In LDA model, each term is a feature and each topic corresponds to a subspace, therefore topic-term matrix $\phi $ can be considered of a feature weight matrix for different subspaces where each feature or term has a degree of presence in all subspaces or topics. We used the values of topic-term matrix $\phi $ for determining relevant subspaces and developed a new weighted distance measure, which finds similar documents in relevant subspaces.

3.3 Objective Function

We perform clustering by formulating the clustering as a minimization problem and our objective is to minimize the sum of squared distances between documents and the nearest cluster centers weighted by different subspaces. The objective function is similar to the objective functions (Eq. 1) of the FWKM or EWKM, however, we do not include $\sigma $ or Shanon entropy because we are already controlling the feature weighting using two hyper parameters of LDA model ($\alpha $ and $\beta $). Moreover, the objective function uses previously computed LDA based feature weights instead of computing the feature weights in iterative manner.

Let D = {$d_1, d_2, d_3, ..., d_n$} be a set of n documents and T = {$t_1, t_2, t_3, ..., t_m$} represents m terms in the documents. Then the objective function for clustering the n documents into k clusters can be defined as:

$$\begin{aligned} \sum _{i=1}^{k}\left( \sum _{j=1}^{n}\sum _{t=1}^{m} \delta _{ij} \phi _{it} (\mu _{it} - d_{jt})^2 \right) \end{aligned}$$

(5)

where

$\delta $ is a $k\times n$ binary matrix representing the assignment of documents to clusters. $\delta _{ij} = 1$ iff document j is in cluster i, $\delta _{ij} = 0$ otherwise.
$\phi $ is $k\times m$ topic-term matrix generated from LDA model. It represents k subspaces in rows and m terms in columns. The value in a cell is a weight of the term to its corresponding subspace and the value ranges from 0-1. The sum of the weights of all terms in a subspace is 1. i.e. $\sum _{t=1}^{m} \phi _{it} = 1, 1 \le i \le k, 0 < \phi _{it} < 1$
$\mu $ is a $k\times m$ matrix representing the mean value of a term in a cluster. It is calculated as:
$$\begin{aligned} \mu _{it} = \frac{\sum _{j=1}^{n}\delta _{ij}d_{jt}}{\sum _{j=1}^{n}\delta _{ij}} \end{aligned}$$
(6)
$d_{jt}$ represents a term t (a feature) of the $j^{th}$ document, which is the term-frequency of the term in the document.

We iteratively assign documents to their nearest cluster centers until the algorithm converges.
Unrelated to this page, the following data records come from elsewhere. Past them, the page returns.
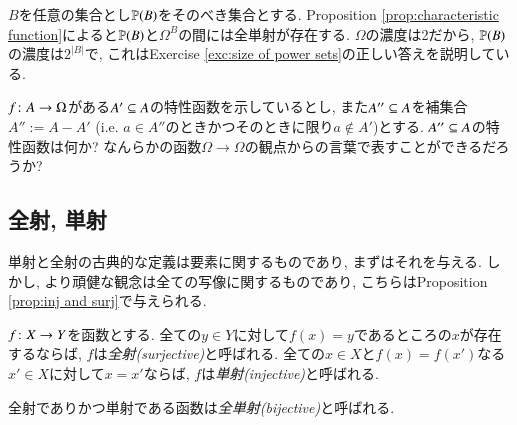 $B$を任意の集合とし$\PP(B)$をそのべき集合とする. Proposition \ref{prop:characteristic function}によると$\PP(B)$と$\Omega^B$の間には全単射が存在する. $\Omega$の濃度は2だから, $\PP(B)$の濃度は$2^{|B|}$で, これはExercise \ref{exc:size of power sets}の正しい答えを説明している.

\begin{exercise}
$f\taking A\to\Omega$がある$A'\ss A$の特性函数を示しているとし, また$A''\ss A$を補集合$A'':=A-A'$ (i.e. $a\in A''$のときかつそのときに限り$a\not\in A'$)とする.
\sexc $A''\ss A$の特性函数は何か?
\next なんらかの函数$\Omega\to\Omega$の観点からの言葉で表すことができるだろうか?
\endsexc
\end{exercise}


\subsection{全射, 単射}


単射と全射の古典的な定義は要素に関するものであり, まずはそれを与える. しかし, より頑健な観念は全ての写像に関するものであり, こちらはProposition \ref{prop:inj and surj}で与えられる.

\begin{definition}\label{def:inj,surj,bij}


$f\taking X\to Y$を函数とする. 全ての$y\in Y$に対して$f(x)=y$であるところの$x$が存在するならば, $f$は\emph{全射(surjective)}と呼ばれる. 全ての$x\in X$と$f(x)=f(x')$なる$x'\in X$に対して$x=x'$ならば, $f$は\emph{単射(injective)}と呼ばれる. 


全射でありかつ単射である函数は\emph{全単射(bijective)}と呼ばれる.

\end{definition}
We minimize the objective function by updating $\delta $ using the following:

$$\begin{aligned} \delta = \left\{ \begin{array}{lr} \delta _{ij} = 1, \text { if } i = \mathop {{\text {arg}}\!\min }\nolimits _x dist(\mu _x, d_j)\\ \delta _{ij} = 0, \text { otherwise} \end{array}\right. \end{aligned}$$

(7)

where $dist(\mu _x,d_j)$ is defined as

$$\begin{aligned} dist(\mu _x,d_j) = \sum _{t=1}^{m} \phi _{xt} (\mu _{xt} - d_{jt})^2 \end{aligned}$$

(8)

Equation 8 defines our distance measure. Unlike k-means, our distance measure computes the distance of a document from the cluster centers by using a LDA parameter $\phi $, which provides a semantic based feature weighting to different subspaces. Higher value of the probability that a term is assigned to a topic indicates that the term has a higher degree of presence in a subspace. Therefore the difference between a term in the document and the mean value of the term in the cluster for that particular term is more important. The use of LDA differentiates our method from other soft subspace clustering methods.

3.4 Our Algorithm: DWKM

Our Dirichlet Weighted K-mean algorithm is a modified version of k-means algorithm. The details are shown in Algorithm 1.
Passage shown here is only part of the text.